Rodriguez J R, Rodriguez D, Esteban M
Department of Biochemistry, State University of New York, Brooklyn 11203.
Virology. 1991 Apr;181(2):742-8. doi: 10.1016/0042-6822(91)90910-4.
To gain insights into the structure-function relationship of the envelope (env) glycoprotein of the human immunodeficiency virus type 1 (HIV-1) we have generated a vaccinia virus (VV) recombinant (VV-14kENV) that expresses a fusion protein (14k-env) consisting of the VV 14-kDa envelope protein (110 amino acids) fused at the C-terminus with HIV-1 env protein (816 amino acids). The 14k-env protein displayed unique structural properties in virus-infected cells. This protein was recognized by 14 kDa-specific antisera as well as HIV-1 env antisera. It was not cleaved during virus infection of cultured cells of various origins, it was stable, it was not released to the medium, and it was not incorporated into virions. Instead of a predicted 174-kDa protein, two proteins of about 110 and 100 kDa were observed. The size reduction of the fusion protein was due to limited glycosylation (110 kDa) and formation of unglycosylated protein (100 kDa). The 14k-env protein formed oligomeric structures and was exposed on the cell surface after virus infection. When mice were inoculated with the recombinant virus that expresses the 14K-env fusion protein, humoral immune response against gp160 was observed. Our findings suggest that 14k-env protein might display novel immunogenic properties.

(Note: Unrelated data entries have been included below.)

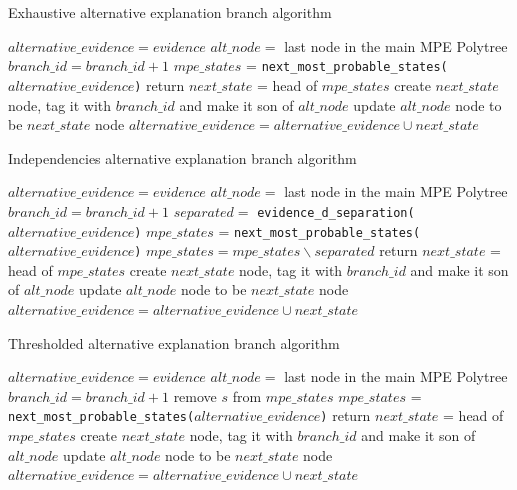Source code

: \begin{algorithm}[htp!]
	\caption{Exhaustive alternative explanation branch algorithm}
	\label{alg:alternative-branch-exhaustive}
	\begin{algorithmic}[1]
		\State $alternative\_evidence = evidence$ 
		\State $alt\_node = $ last node in the main MPE Polytree
		\State $branch\_id = branch\_id + 1$
			\State $mpe\_states$ = \texttt{next\_most\_probable\_states($alternative\_evidence$)}
				\State return
			\Else
				\State $next\_state$ = head of $mpe\_states$ 
				\State create $next\_state$ node, tag it with $branch\_id$ and make it son of $alt\_node$
				\State update $alt\_node$ node to be $next\_state$ node
				\State $alternative\_evidence = alternative\_evidence \cup next\_state$
			\EndIf
		\EndWhile
	\end{algorithmic}
\end{algorithm}

\begin{algorithm}[htp!]
	\caption{Independencies alternative explanation branch algorithm}
	\label{alg:alternative-branch-independencies}
	\begin{algorithmic}[1]
		\State $alternative\_evidence = evidence$ 
		\State $alt\_node = $ last node in the main MPE Polytree
		\State $branch\_id = branch\_id + 1$
			\State $separated = $ \texttt{evidence\_d\_separation($alternative\_evidence$)}
			\State $mpe\_states$ = \texttt{next\_most\_probable\_states($alternative\_evidence$)}
			\State $mpe\_states = mpe\_states \smallsetminus separated$ 
				\State return
			\Else
				\State $next\_state$ = head of $mpe\_states$ 
				\State create $next\_state$ node, tag it with $branch\_id$ and make it son of $alt\_node$
				\State update $alt\_node$ node to be $next\_state$ node
				\State $alternative\_evidence = alternative\_evidence \cup next\_state$
			\EndIf
		\EndWhile
	\end{algorithmic}
\end{algorithm} 

\begin{algorithm}[htp!]
	\caption{Thresholded alternative explanation branch algorithm}
	\label{alg:alternative-branch-thresholded}
	\begin{algorithmic}[1]
		\State $alternative\_evidence = evidence$ 
		\State $alt\_node = $ last node in the main MPE Polytree
		\State $branch\_id = branch\_id + 1$
					\State remove $s$ from $mpe\_states$ 
				\EndIf
			\EndFor	
			\State $mpe\_states$ = \texttt{next\_most\_probable\_states($alternative\_evidence$)}
				\State return
			\Else
				\State $next\_state$ = head of $mpe\_states$ 
				\State create $next\_state$ node, tag it with $branch\_id$ and make it son of $alt\_node$
				\State update $alt\_node$ node to be $next\_state$ node
				\State $alternative\_evidence = alternative\_evidence \cup next\_state$
			\EndIf
		\EndWhile
	\end{algorithmic}
\end{algorithm}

为深入了解人类免疫缺陷病毒1型(HIV-1)包膜(env)糖蛋白的结构-功能关系,我们构建了一种痘苗病毒(VV)重组体(VV-14kENV),它表达一种融合蛋白(14k-env),该融合蛋白由VV的14 kDa包膜蛋白(110个氨基酸)在C端与HIV-1 env蛋白(816个氨基酸)融合而成。14k-env蛋白在病毒感染的细胞中表现出独特的结构特性。该蛋白可被14 kDa特异性抗血清以及HIV-1 env抗血清识别。在感染各种来源的培养细胞过程中,它不会被切割,具有稳定性,不会释放到培养基中,也不会被整合到病毒粒子中。未观察到预测的174 kDa蛋白,而是观察到两种约110 kDa和100 kDa的蛋白。融合蛋白大小的减小是由于有限的糖基化(110 kDa)和未糖基化蛋白(100 kDa)的形成。14k-env蛋白形成寡聚结构,并在病毒感染后暴露于细胞表面。当用表达14K-env融合蛋白的重组病毒接种小鼠时,观察到针对gp160的体液免疫反应。我们的研究结果表明,14k-env蛋白可能具有新的免疫原性特性。